Récession mondiale, effondrement de la demande, capacités de stockage saturées … un mouvement de panique se répand alors au sein des détenteurs de contrats à terme de WTI. Quel qu’en soit le prix : il faut vendre.
Ce phénomène est caractéristique d’un marché contango. Autrement dit, lorsqu’une vente immédiate rapporte moins à l’investisseur qu’une vente à terme, dans plusieurs semaines ou plusieurs mois. Généralement, un marché devient contango lors de périodes incertaines. Doux euphémisme pour celle que l’on traverse...

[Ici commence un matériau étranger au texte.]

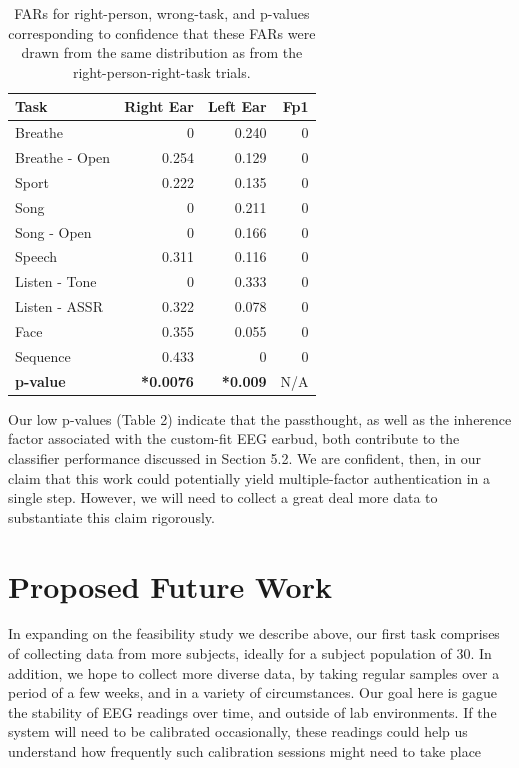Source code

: \documentclass[11pt]{article}
\begin{document}
\begin{table}[h]
\centering
\caption{FARs for right-person, wrong-task, and p-values corresponding to confidence that these FARs were drawn from the same distribution as from the right-person-right-task trials.}
\begin{tabular}{lrrr}
\textbf{Task} & \textbf{Right Ear} & \textbf{Left Ear} & \textbf{Fp1}\\
\hline
Breathe & 0 & 0.240 & 0\\
Breathe - Open & 0.254 & 0.129 & 0\\
Sport & 0.222 & 0.135 & 0\\
Song & 0 & 0.211 & 0\\
Song - Open & 0 & 0.166 & 0\\
Speech & 0.311 & 0.116 & 0\\
Listen - Tone & 0 & 0.333 & 0\\
Listen - ASSR & 0.322 & 0.078 & 0\\
Face & 0.355 & 0.055 & 0\\
Sequence & 0.433 & 0 & 0\\
\hline
\textbf{p-value} & \textbf{*0.0076} & \textbf{*0.009} & N/A\\
\end{tabular}
\end{table}

Our low p-values (Table 2) indicate that the passthought, as well as the inherence
factor associated with the custom-fit EEG earbud, both contribute to the classifier
performance discussed in Section 5.2. We are confident, then, in our claim that this work
could potentially yield multiple-factor authentication in a single step. However, we
will need to collect a great deal more data to substantiate this claim rigorously.

\section{Proposed Future Work}

In expanding on the feasibility study we describe above, 
our first task comprises of collecting data from more subjects,
ideally for a subject population of 30.
In addition, we hope to collect more diverse data,
by taking regular samples over a period of a few weeks,
and in a variety of circumstances. Our goal here is gague the stability
of EEG readings over time, and outside of lab environments.
If the system will need to be calibrated occasionally, these readings
could help us understand how frequently such calibration sessions
might need to take place
\end{document}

Plusieurs produits financiers permettent d’investir directement sur le baril de pétrole, mais tous ont pour sous-jacents des contrats futures. Citons par exemple les ETFS WisdomTree WTI Crude Oil (GB00B15KXV33) qui réplique l’indice Bloomberg WTI Crude Oil Subindex Total Return (en investissant dans des contrats à terme à 1 mois), et le WisdomTree Brent Crude Oil 1m (GB00B0CTWC01), qui offre également une exposition aux variations des contrats à terme à 1 mois sur le Brent.
Pour ceux qui recherchent un investissement corrélé au pétrole, mais sans passer par les marchés à terme, et éventuellement éligible au PEA, le tracker Lyxor STOXX Europe 600 Oil & Gas (LU1834988278) réplique la performance de grandes capitalisations du secteur pétrolier européen. Cet ETF est investi en actions, et non pas sur des Futures. Total représente ainsi 28,45% de l’allocation, contre 15,65% pour Shell et 14,31% pour BP. Nous avons conseillé ce tracker à nos abonnés MF Privé dans nos conseils gestion PEA.
Au sein de nos conseils gestion active, nous avons par contre conseillé des turbos. Par exemple, le produit émis par Société Générale Turbo call Illimité Brent future Jun 2020 (DE000CL7BQA1). Ce produit permet de jouer la hausse du sous-jacent avec un effet de levier (actuellement de 1.3). Cela signifie que si vous achetez ce produit maintenant, et que dans quelques jours ou semaines, le sous-jacent a pris 10%, votre produit aura gagné 13%. Mais attention, si le sous-jacent perd 10%, votre produit perd alors 13%. Par ailleurs, si le sous-jacent perd tellement que votre produit perd 100%, alors il sera désactivé (la barrière désactivante du produit est actuellement à 5,46 dollars). Dès lors, votre investissement est perdu. Il existe chez l’émetteur Société Générale de nombreux turbos (sur le Brent et sur le WTI) avec des leviers et des barrières différents.
Comme son nom l’indique, le sous-jacent du turbo est le contrat Brent future june 2020. Il a donc une échéance et expire avant juin. Pourtant, le produit est un turbo illimité. Pour continuer faire vivre le produit, l’émetteur va en fait changer le sous-jacent de manière automatique et a une fréquence prédéfinie vers un autre contrat future ayant les mêmes caractéristiques, mais avec une maturité différente. C’est ce qu’on appelle “un roll over”. Lorsqu’il y a un roll over, le prix du sous-jacent change (on passe par exemple du future juin au future juillet, qui n’ont pas le même prix). Mais ce changement est sans incidence sur la valeur du turbo. Ses caractéristiques (strike, barrière désactivante) seront modifiées dans les mêmes proportions. Par exemple, si le prix du future juillet et 5% plus élevé que le prix du future juin, alors l’émetteur va augmenter de 5% le strike et la barrière du turbo.